Gitano’s eyes seemed to have found something back in the years, for they grew soft and a little smile seemed to come and go in them.
“Didn’t you ever go back in the mountains again?” Jody insisted.
“No.”
“Didn’t you ever want to?”
But now Gitano’s face became impatient. “No,” he said in a tone that told Jody he didn’t want to talk about it any more. The boy was held by a curious fascination. He didn’t want to go away from Gitano. His shyness returned.
“Would you like to come down to the barn and see the stock?” he asked.
Gitano stood up and put on his hat and prepared to follow.
It was almost evening now. They stood near the watering trough while the horses sauntered in from the hillsides for an evening drink. Gitano rested his big twisted hands on the top rail of the fence. Five horses came down and drank, and then stood about, nibbling at the dirt or rubbing their sides against the polished wood of the fence. Long after they had finished drinking an old horse appeared over the brow of the hill and came painfully down. It had long yellow teeth; its hooves were flat and sharp as spades, and its ribs and hip-bones jutted out under its skin. It hobbled up to the trough and drank water with a loud sucking noise.
“That’s old Easter,” Jody explained. “That’s the first horse my father ever had. He’s thirty years old.” He looked up into Gitano’s old eyes for some response.
“No good any more,” Gitano said.
Jody’s father and Billy Buck came out of the barn and walked over.
“Too old to work,” Gitano repeated. “Just eats and pretty soon dies.”
Carl Tiflin caught the last words. He hated his brutality toward old Gitano, and so he became brutal again.
“It’s a shame not to shoot Easter,” he said. “It’d save him a lot of pains and rheumatism.” He looked secretly at Gitano, to see whether he noticed the parallel, but the big bony hands did not move, nor did the dark eyes turn from the horse. “Old things ought to be put out of their misery,” Jody’s father went on. “One shot, a big noise, one big pain in the head maybe, and that’s all. That’s better than stiffness and sore teeth.”
Billy Buck broke in. “They got a right to rest after they worked all of their life. Maybe they like to just walk around.”

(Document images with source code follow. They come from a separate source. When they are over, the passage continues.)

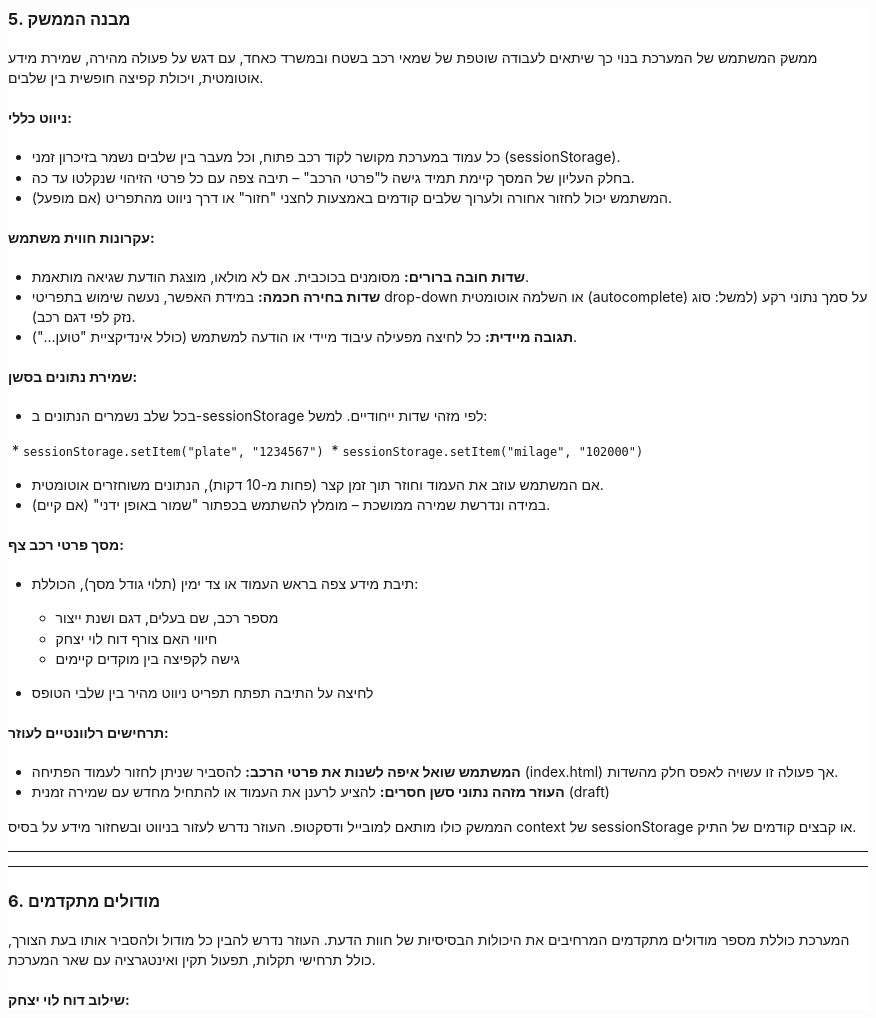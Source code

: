 
### 5. מבנה הממשק

ממשק המשתמש של המערכת בנוי כך שיתאים לעבודה שוטפת של שמאי רכב בשטח ובמשרד כאחד, עם דגש על פעולה מהירה, שמירת מידע אוטומטית, ויכולת קפיצה חופשית בין שלבים.

#### ניווט כללי:

* כל עמוד במערכת מקושר לקוד רכב פתוח, וכל מעבר בין שלבים נשמר בזיכרון זמני (sessionStorage).
* בחלק העליון של המסך קיימת תמיד גישה ל"פרטי הרכב" – תיבה צפה עם כל פרטי הזיהוי שנקלטו עד כה.
* המשתמש יכול לחזור אחורה ולערוך שלבים קודמים באמצעות לחצני "חזור" או דרך ניווט מהתפריט (אם מופעל).

#### עקרונות חווית משתמש:

* **שדות חובה ברורים:** מסומנים בכוכבית. אם לא מולאו, מוצגת הודעת שגיאה מותאמת.
* **שדות בחירה חכמה:** במידת האפשר, נעשה שימוש בתפריטי drop-down או השלמה אוטומטית (autocomplete) על סמך נתוני רקע (למשל: סוג נזק לפי דגם רכב).
* **תגובה מיידית:** כל לחיצה מפעילה עיבוד מיידי או הודעה למשתמש (כולל אינדיקציית "טוען...").

#### שמירת נתונים בסשן:

* בכל שלב נשמרים הנתונים ב-sessionStorage לפי מזהי שדות ייחודיים. למשל:

‏  * `sessionStorage.setItem("plate", "1234567")`
‏  * `sessionStorage.setItem("milage", "102000")`
* אם המשתמש עוזב את העמוד וחוזר תוך זמן קצר (פחות מ-10 דקות), הנתונים משוחזרים אוטומטית.
* במידה ונדרשת שמירה ממושכת – מומלץ להשתמש בכפתור "שמור באופן ידני" (אם קיים).

#### מסך פרטי רכב צף:

* תיבת מידע צפה בראש העמוד או צד ימין (תלוי גודל מסך), הכוללת:

  * מספר רכב, שם בעלים, דגם ושנת ייצור
  * חיווי האם צורף דוח לוי יצחק
  * גישה לקפיצה בין מוקדים קיימים
* לחיצה על התיבה תפתח תפריט ניווט מהיר בין שלבי הטופס

#### תרחישים רלוונטיים לעוזר:

* **המשתמש שואל איפה לשנות את פרטי הרכב:** להסביר שניתן לחזור לעמוד הפתיחה (index.html) אך פעולה זו עשויה לאפס חלק מהשדות.
* **העוזר מזהה נתוני סשן חסרים:** להציע לרענן את העמוד או להתחיל מחדש עם שמירה זמנית (draft)

הממשק כולו מותאם למובייל ודסקטופ. העוזר נדרש לעזור בניווט ובשחזור מידע על בסיס context של sessionStorage או קבצים קודמים של התיק.

---

---

### 6. מודולים מתקדמים

המערכת כוללת מספר מודולים מתקדמים המרחיבים את היכולות הבסיסיות של חוות הדעת. העוזר נדרש להבין כל מודול ולהסביר אותו בעת הצורך, כולל תרחישי תקלות, תפעול תקין ואינטגרציה עם שאר המערכת.

#### שילוב דוח לוי יצחק:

Carl had been looking steadily at the skinny horse. “You can’t imagine now what Easter used to look like,” he said softly. “High neck, deep chest, fine barrel. He could jump a five-bar gate in stride. I won a flat race on him when I was fifteen years old. I could of got two hundred dollars for him any time. You wouldn’t think how pretty he was.” He checked himself, for he hated softness. “But he ought to be shot now,” he said.
“He’s got a right to rest,” Billy Buck insisted.
Jody’s father had a humorous thought. He turned to Gitano. “If ham and eggs grew on a side-hill I’d turn you out to pasture too,” he said. “But I can’t afford to pasture you in my kitchen.”
He laughed to Billy Buck about it as they went on toward the house. “Be a good thing for all of us if ham and eggs grew on the side-hills.”
Jody knew how his father was probing for a place to hurt Gitano. He had been probed often. His father knew every place in the boy where a word would fester.
“He’s only talking,” Jody said. “He didn’t mean it about shooting Easter. He likes Easter. That was the first horse he ever owned.”
The sun sank behind the high mountains as they stood there, and the ranch was hushed. Gitano seemed to be more at home in the evening. He made a curious sharp sound with his lips and stretched one of his hands over the fence. Old Easter moved stiffly to him, and Gitano rubbed the lean neck under the mane.